The boys had so much energy that we decided to break camp and pack to the lake with no name. This would get most of the up hill out of the way and everyone wanted to find the lake. We hiked for 5 miles and did not find the lake. We set up camp close to a pristine creek that we thought had to flow into the lost lake. Josh and Kyle went scouting for the lake, to no avail. A couple of the boys went down stream without permission looking for the lake and we had a little “pow wow” when they returned. Brandon, during reflections, expressed that he did not like being talked to like a child when he returned from the creek. He has been talked down to all of his life. We had a great discussion, and he understood the bad position that he put the group in, requiring a search effort and the dangers of getting lost and disoriented. He acknowledged that my direct communication was really talking to him like a man and ended up OK with it all. We also had a good group discussion on living in the “NOW,” and not allowing limited perceptions to define us.

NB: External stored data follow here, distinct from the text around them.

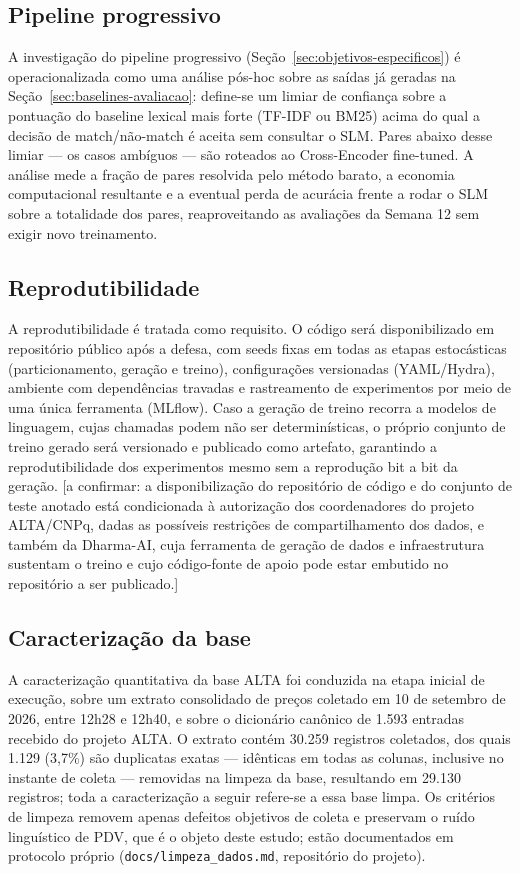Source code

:\documentclass[
    article,
    12pt,
    oneside,
    a4paper,
    english,
    brazilian
    ]{abntex2}
\numberwithin{equation}{section}
\begin{document}
\subsection{Pipeline progressivo}

A investigação do pipeline progressivo (Seção~\ref{sec:objetivos-especificos}) é operacionalizada como uma análise pós-hoc sobre as saídas já geradas na Seção~\ref{sec:baselines-avaliacao}: define-se um limiar de confiança sobre a pontuação do baseline lexical mais forte (TF-IDF ou BM25) acima do qual a decisão de match/não-match é aceita sem consultar o SLM. Pares abaixo desse limiar --- os casos ambíguos --- são roteados ao Cross-Encoder fine-tuned. A análise mede a fração de pares resolvida pelo método barato, a economia computacional resultante e a eventual perda de acurácia frente a rodar o SLM sobre a totalidade dos pares, reaproveitando as avaliações da Semana 12 sem exigir novo treinamento.

\subsection{Reprodutibilidade}

A reprodutibilidade é tratada como requisito. O código será disponibilizado em repositório público após a defesa, com seeds fixas em todas as etapas estocásticas (particionamento, geração e treino), configurações versionadas (YAML/Hydra), ambiente com dependências travadas e rastreamento de experimentos por meio de uma única ferramenta (MLflow). Caso a geração de treino recorra a modelos de linguagem, cujas chamadas podem não ser determinísticas, o próprio conjunto de treino gerado será versionado e publicado como artefato, garantindo a reprodutibilidade dos experimentos mesmo sem a reprodução bit a bit da geração. [a confirmar: a disponibilização do repositório de código e do conjunto de teste anotado está condicionada à autorização dos coordenadores do projeto ALTA/CNPq, dadas as possíveis restrições de compartilhamento dos dados, e também da Dharma-AI, cuja ferramenta de geração de dados e infraestrutura sustentam o treino e cujo código-fonte de apoio pode estar embutido no repositório a ser publicado.]

\subsection{Caracterização da base}
\label{sec:caracterizacao-base}

A caracterização quantitativa da base ALTA foi conduzida na etapa inicial de execução, sobre um extrato consolidado de preços coletado em 10 de setembro de 2026, entre 12h28 e 12h40, e sobre o dicionário canônico de 1.593 entradas recebido do projeto ALTA. O extrato contém 30.259 registros coletados, dos quais 1.129 (3,7\%) são duplicatas exatas --- idênticas em todas as colunas, inclusive no instante de coleta --- removidas na limpeza da base, resultando em 29.130 registros; toda a caracterização a seguir refere-se a essa base limpa. Os critérios de limpeza removem apenas defeitos objetivos de coleta e preservam o ruído linguístico de PDV, que é o objeto deste estudo; estão documentados em protocolo próprio (\texttt{docs/limpeza\_dados.md}, repositório do projeto).
\end{document}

“Teddy Duchamp was the craziest guy we hung around with. He didn’t have much of a chance in life. His dad was given fits of a rage. One time he held Teddy’s ear to a stove and almost burned it off. “
-Stand By Me
This ended up being the low point of the trip. The night before did not go well. One of the boys had nightmares accompanied by blood curdling screams that woke everyone. Another reported friction and a confrontation in the tent. Steve, the youth leader, took charge. Steve is great with the kids and a real professional.
He cares deeply and made my job so much easier.
We then had a meeting and the boys handled it with maturity. We expressed our serious disappointment and nothing more needed to be said. Apologies were made and the slate wiped clean.
We then packed up hoping to find the lake but ended up hiking to the Horse Camp lake-less and did a nice day hike there and the boys did a little fishing in the creek.
That afternoon, a storm rolled in and we quickly set up our tents.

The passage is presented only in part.